What to do with missing data per subject?

This question is complex and task-dependent. Our current recommendation is to follow the same protocol as we adopted in the current paper – discard participants who have too many missing data points, and utilize functions such as nanmean to calculate summary statistics by ignoring missing data. It is also possible to downsample the number of trials per participant to the minimum number of trials available for all participants. If this significantly changes the mean and variance of the distribution, perhaps the inclusion of participants with missing data should be reconsidered.

Which variance should I use? Sample or population?

You should use sample variance of participants' scores. This means calculating the scores for all participants and then determining the variance of this set/distribution of scores. It is the default in pandas, R, and Matlab. If you use numpy, you need to manually set ddof=1 (see the official documentation). If you are an Excel user, please use VAR.S (or VARA, see the documentation).

What is the "Time to collect the trials" good for?

The optional "Time to collect the trials" performs a simple calculation of the time that it will take to collect data to achieve the desired reliability. It is to give you a sense of the practical implications for collecting a given number of trials and help inform decisions about the reliability vs time to collect data trade-off. If you provide the necessary information, you can toggle the "Plot time" button and see the reliability with experiment time rather than the number of trials.

What are the upper and lower limits (P + 1SD and P - 1SD) and which one should I use? (aka How to read the reliability plot)
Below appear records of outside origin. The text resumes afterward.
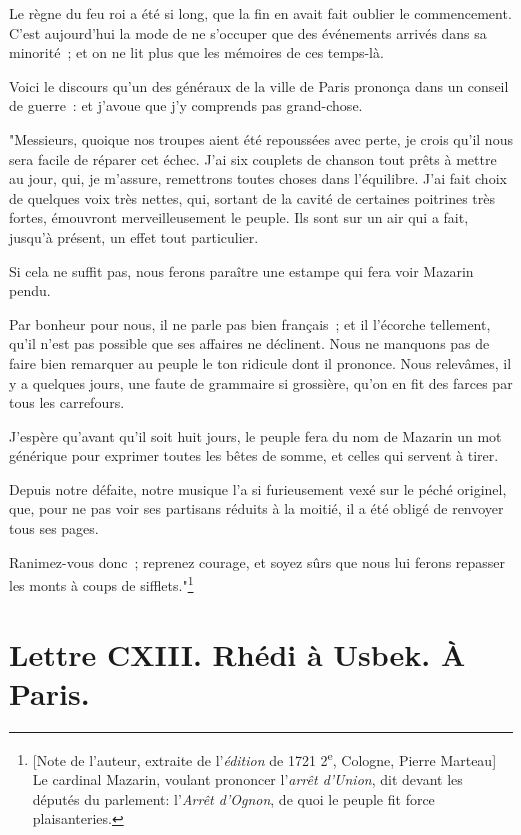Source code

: \documentclass[french,twoside]{book} %
\newcommand{\dateline}[1]{\medskip{\RaggedLeft{#1}\par}\bigskip}
\begin{document}
\noindent Le règne du feu roi a été si long, que la fin en avait fait oublier le commencement. C’est aujourd’hui la mode de ne s’occuper que des événements arrivés dans sa minorité ; et on ne lit plus que les mémoires de ces temps-là.\par
Voici le discours qu’un des généraux de la ville de Paris prononça dans un conseil de guerre : et j’avoue que j’y comprends pas grand-chose.\par
"Messieurs, quoique nos troupes aient été repoussées avec perte, je crois qu’il nous sera facile de réparer cet échec. J’ai six couplets de chanson tout prêts à mettre au jour, qui, je m’assure, remettrons toutes choses dans l’équilibre. J’ai fait choix de quelques voix très nettes, qui, sortant de la cavité de certaines poitrines très fortes, émouvront merveilleusement le peuple. Ils sont sur un air qui a fait, jusqu’à présent, un effet tout particulier.\par
Si cela ne suffit pas, nous ferons paraître une estampe qui fera voir Mazarin pendu.\par
Par bonheur pour nous, il ne parle pas bien français ; et il l’écorche tellement, qu’il n’est pas possible que ses affaires ne déclinent. Nous ne manquons pas de faire bien remarquer au peuple le ton ridicule dont il prononce. Nous relevâmes, il y a quelques jours, une faute de grammaire si grossière, qu’on en fit des farces par tous les carrefours.\par
J’espère qu’avant qu’il soit huit jours, le peuple fera du nom de Mazarin un mot générique pour exprimer toutes les bêtes de somme, et celles qui servent à tirer.\par
Depuis notre défaite, notre musique l’a si furieusement vexé sur le péché originel, que, pour ne pas voir ses partisans réduits à la moitié, il a été obligé de renvoyer tous ses pages.\par
Ranimez-vous donc ; reprenez courage, et soyez sûrs que nous lui ferons repasser les monts à coups de sifflets."\footnote{[Note de l’auteur, extraite de l’{\itshape édition} de 1721 2\textsuperscript{e}, Cologne, Pierre Marteau] Le cardinal Mazarin, voulant prononcer l’{\itshape arrêt d’Union}, dit devant les députés du parlement: l’{\itshape Arrêt d’Ognon}, de quoi le peuple fit force plaisanteries.}\par

\dateline{De Paris, le 4 de la lune de Chahban, 1718.}
\section[{Lettre CXIII. Rhédi à Usbek. À Paris.}]{Lettre CXIII. Rhédi à Usbek. À Paris.}\renewcommand{\leftmark}{Lettre CXIII. Rhédi à Usbek. À Paris.}
\end{document}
Short answer: Move along the x-axis to explore the confidence interval. The lower limit is the minimum number of trials for a desired reliability (purple, P - 1SD), while the upper limit (red, P + 1SD) ensures you shouldn’t need more trials than specified to achieve that reliability level.

Long answer: The upper and lower limits in the reliability plot show the confidence margin, or the error, in estimating the C coefficient based on the user-provided parameters. It is a range indicating the mean error plus or minus the mean standard deviation (SD) for the given combination of L and N that were determined through simulations (refer to Figure 5 in the paper).

In cases where the SD is greater than 100%, a warning is presented to the user and SD of 100% is used.

To understand the "lower" and "upper" bounds: focus on the reliability (y-axis) of the plot and follow a line parallel with the x-axis. Intercepts with the curves will tell you the lower and upper limits.

Lower Limit (P - 1SD): This tells you the minimum number of trials needed to achieve a specific reliability. Less than this number of trials will NOT reach the desired reliability level.

Upper Limit (P + 1SD): This indicates that you won't need more trials than this number to achieve the desired level of reliability. It ensures you're on the safe side.

What do the numbers mean when hovering over the plot?

It is the $(x,y)$ coordinate of the point, so the first says the number of trials ($L$) and the second is reliability ($R$) corresponding to this number of trials.

The app does not allow me to enter a mean that is less than zero or more than 1. What should I do?

If your mean is less than 0 or more than 1, it very likely means that the outcomes of trials in your experiment or the measure you use are not binary (see section What are the limitations of this app? Can I use it for any task?) and this tool cannot be used for your data. If, however, your task is binary, this may simply mean that you need to scale your data appropriately (for instance – a participant might have a score of 0.8 instead of 80% correct, or 40/50 trials correct). If your task is not binary, you can still create the reliability curve yourself, calculate C and obtain reliability predictions based on the direct and linearized fits. Please see the main text for details on how to compute these curves.